Records from a collection:

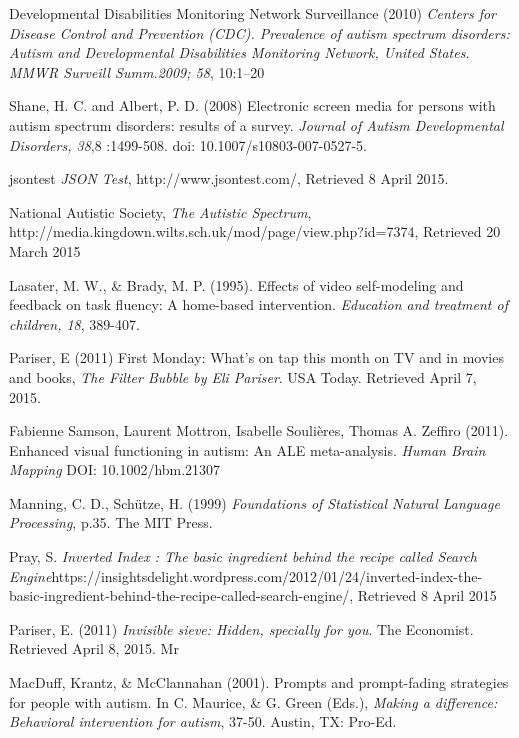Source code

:\documentclass[a4paper, 10pt]{article}
\begin{document}
\begin{thebibliography}{100}
Developmental Disabilities Monitoring Network Surveillance (2010) \textit{Centers for Disease Control and Prevention (CDC). Prevalence of autism spectrum disorders: Autism and Developmental Disabilities Monitoring Network, United States. MMWR Surveill Summ.2009; 58}, 10:1–20


Shane, H. C. and Albert, P. D. (2008) Electronic screen media for persons with autism spectrum disorders: results of a survey. \textit{Journal of Autism Developmental Disorders, 38},8 :1499-508. doi: 10.1007/s10803-007-0527-5.

jsontest \textit{JSON Test}, http://www.jsontest.com/, Retrieved 8 April 2015.

National Autistic Society, \textit{The Autistic Spectrum}, \\http://media.kingdown.wilts.sch.uk/mod/page/view.php?id=7374, Retrieved 20 March 2015

Lasater, M. W., \& Brady, M. P. (1995). Effects of video self-modeling and feedback on task fluency: A home-based intervention. \textit{Education and treatment of children, 18}, 389-407.

 Pariser, E (2011) First Monday: What's on tap this month on TV and in movies and books, \textit{The Filter Bubble by Eli Pariser}. USA Today. Retrieved April 7, 2015. 

Fabienne Samson, Laurent Mottron, Isabelle Soulières, Thomas A. Zeffiro (2011). Enhanced visual functioning in autism: An ALE meta-analysis. \textit{Human Brain Mapping} DOI: 10.1002/hbm.21307

Manning, C. D., Schütze, H. (1999) \textit{Foundations of Statistical Natural Language Processing}, p.35. The MIT Press.

 Pray, S. \textit{Inverted Index : The basic ingredient behind the recipe called Search Engine}https://insightsdelight.wordpress.com/2012/01/24/inverted-index-the-basic-ingredient-behind-the-recipe-called-search-engine/, Retrieved 8 April 2015

 Pariser, E. (2011) \textit{Invisible sieve: Hidden, specially for you}. The Economist. Retrieved April 8, 2015. Mr 

 MacDuff, Krantz, \& McClannahan (2001). Prompts and prompt-fading strategies for people with autism. In C. Maurice, \& G. Green (Eds.), \textit{Making a difference: Behavioral intervention for autism}, 37-50. Austin, TX: Pro-Ed.


\end{thebibliography}
\end{document}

About this task: Give the records again exactly, minus the pictures.

Task answer:
Source code

:\documentclass[a4paper, 10pt]{article}
\begin{document}
\begin{thebibliography}{100}
Developmental Disabilities Monitoring Network Surveillance (2010) \textit{Centers for Disease Control and Prevention (CDC). Prevalence of autism spectrum disorders: Autism and Developmental Disabilities Monitoring Network, United States. MMWR Surveill Summ.2009; 58}, 10:1–20


Shane, H. C. and Albert, P. D. (2008) Electronic screen media for persons with autism spectrum disorders: results of a survey. \textit{Journal of Autism Developmental Disorders, 38},8 :1499-508. doi: 10.1007/s10803-007-0527-5.

jsontest \textit{JSON Test}, http://www.jsontest.com/, Retrieved 8 April 2015.

National Autistic Society, \textit{The Autistic Spectrum}, \\http://media.kingdown.wilts.sch.uk/mod/page/view.php?id=7374, Retrieved 20 March 2015

Lasater, M. W., \& Brady, M. P. (1995). Effects of video self-modeling and feedback on task fluency: A home-based intervention. \textit{Education and treatment of children, 18}, 389-407.

 Pariser, E (2011) First Monday: What's on tap this month on TV and in movies and books, \textit{The Filter Bubble by Eli Pariser}. USA Today. Retrieved April 7, 2015. 

Fabienne Samson, Laurent Mottron, Isabelle Soulières, Thomas A. Zeffiro (2011). Enhanced visual functioning in autism: An ALE meta-analysis. \textit{Human Brain Mapping} DOI: 10.1002/hbm.21307

Manning, C. D., Schütze, H. (1999) \textit{Foundations of Statistical Natural Language Processing}, p.35. The MIT Press.

 Pray, S. \textit{Inverted Index : The basic ingredient behind the recipe called Search Engine}https://insightsdelight.wordpress.com/2012/01/24/inverted-index-the-basic-ingredient-behind-the-recipe-called-search-engine/, Retrieved 8 April 2015

 Pariser, E. (2011) \textit{Invisible sieve: Hidden, specially for you}. The Economist. Retrieved April 8, 2015. Mr 

 MacDuff, Krantz, \& McClannahan (2001). Prompts and prompt-fading strategies for people with autism. In C. Maurice, \& G. Green (Eds.), \textit{Making a difference: Behavioral intervention for autism}, 37-50. Austin, TX: Pro-Ed.


\end{thebibliography}
\end{document}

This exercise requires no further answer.